Vie de parent

Le secondaire, c’est savoir qu’un jour
il faudra travailler

Fini, les bancs de classes que vous connaissiez par cœur, les maîtresses ou institutrices - oui, le féminin l’emporte - avec qui vous aviez un rapport quasi quotidien. Votre jeune vit de plus en plus sa propre vie. Vous gardez en tête ce grand enfant intimidé qui passa les portes le jour de la rentrée, écrasé par les géants de rétho. Pensez que dans pas très longtemps vous le récupérerez quasi adulte, des projets et des idées plein la caboche. À quoi ça sert, le secondaire ? La parole est aux différents maillons de l’équipe éducative qui nous racontent son quotidien et celui de votre enfant, avec souvent un sentiment d’urgence.

Le secondaire, c’est savoir qu’un jour il faudra travailler

Julie, 27 ans, professeur : « Le dialogue pour seule arme »

Beaucoup de travailleurs de l’école vont nous parler de valeurs. Dont une fondamentale : le respect. On démarre avec Julie qui travaille avec des enfants de 13 à 20 ans qui ont des troubles de comportement.
« Selon moi, l’école doit s’évertuer à transmettre aux élèves des attitudes et des compétences. Elles leur permettront de se ‘débrouiller’ en tant que citoyens. Une valeur prime : le respect de l'autre et de soi. J’arrive parfois à conscientiser mes ados à ce sujet. C’est capital pour pouvoir vivre et s'épanouir dans un climat propice à l'évolution de chacun. Selon moi, sermonner ne sert pas à grand-chose. Surtout avec des adolescents dont quelques-uns très caractériels ! À force d’ouvrir le dialogue, ils se rendent compte et font en sorte, jour après jour, que les réponses viennent d'eux, qu’ils peuvent changer ou adapter leur comportement pour mieux vivre en groupe. »
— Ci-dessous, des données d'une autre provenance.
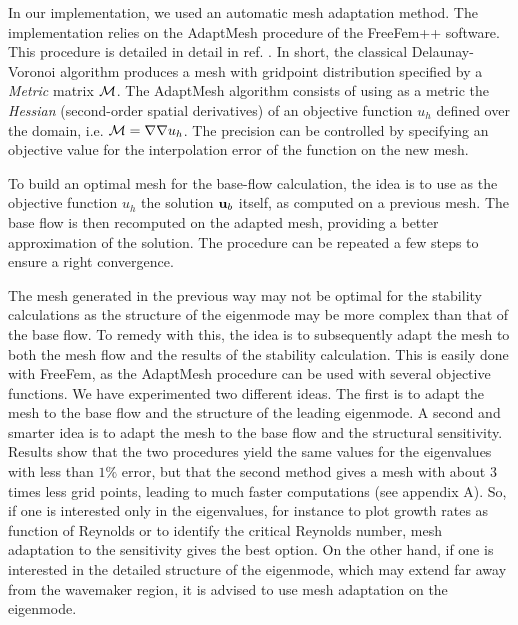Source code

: \documentclass[twocolumn,10pt]{asme2ej}
\begin{document}
In our implementation, we used an automatic mesh adaptation method. %
The implementation relies on the AdaptMesh procedure of the FreeFem++ software. This procedure is detailed in detail in ref. \cite{adapt}. 
In short, the classical Delaunay-Voronoi algorithm produces a mesh with gridpoint distribution specified by a {\em Metric } matrix $\cal M$. The AdaptMesh algorithm consists of using as a metric the {\em Hessian} (second-order spatial derivatives) of an objective function $u_h$ defined over the domain, i.e. ${\cal M} = \nabla \nabla u_h$. The precision can be controlled by specifying an objective value for the interpolation error of the function on the new mesh.

To build an optimal mesh for the base-flow calculation, the idea is to use as the objective function $u_h$ the solution ${\bf u}_b$ itself, as computed on a previous mesh.%
The base flow is then recomputed on the adapted mesh, providing a better approximation of the solution. The procedure can be repeated a few steps to ensure a right convergence.

The mesh generated in the previous way may not be optimal for the stability calculations as the structure of the eigenmode may be more complex than that of the base flow. To remedy with this, the idea is to subsequently adapt the mesh to both the mesh flow and the results of the stability calculation. This is easily done with FreeFem, as the  AdaptMesh procedure can be used with several objective functions. We have experimented two different ideas. The first is to adapt the mesh to the base flow and the structure of the leading eigenmode. A second and smarter idea is to adapt the mesh to the base flow and the structural sensitivity. Results show that the two procedures yield the same values for the eigenvalues with less than $1\%$ error, but that the second method gives a mesh with about 3 times less grid points, leading to much faster computations (see appendix A). So, if one is interested only in the eigenvalues, for instance to plot growth rates as function of Reynolds or to identify the critical Reynolds number, mesh adaptation to the sensitivity gives the best option. On the other hand, if one is interested in the detailed structure of the eigenmode, which may extend far away from the wavemaker region, it is advised to use mesh adaptation on the eigenmode. 
\end{document}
Michael, 25 ans, surveillant-éducateur : « Appliquer et faire appliquer les règles »

Le jeune homme se définit comme le « gendarme » de l'école. Il fait respecter les règles, il assure une cohérence disciplinaire au sein de l'établissement.
« La valeur la plus importante et mon outil de travail principal, c’est le respect ! Tant au niveau de la personne, de soi ou des consignes. Par exemple, en début d’année, j’en voyais beaucoup qui passaient devant moi sans rien dire. À force de leur répéter : ‘Bonne journée à toi’, ils ont fini par me répondre : ‘Merci Monsieur, vous aussi’. Si je donne des sanctions, j’explique pourquoi. J'insiste aussi sur l’importance des règles et leur utilité dans la vie de tous les jours. Ce qui est capital. Si elles n'ont pas de sens pour eux, s’ils ne les comprennent pas, à quoi bon les respecter ? Évidemment, je m’échine à les appliquer également moi aussi, pour la cohérence. Cela paraît idiot, mais vous seriez surpris du nombre de personnes qui s’estiment au-dessus des lois ! »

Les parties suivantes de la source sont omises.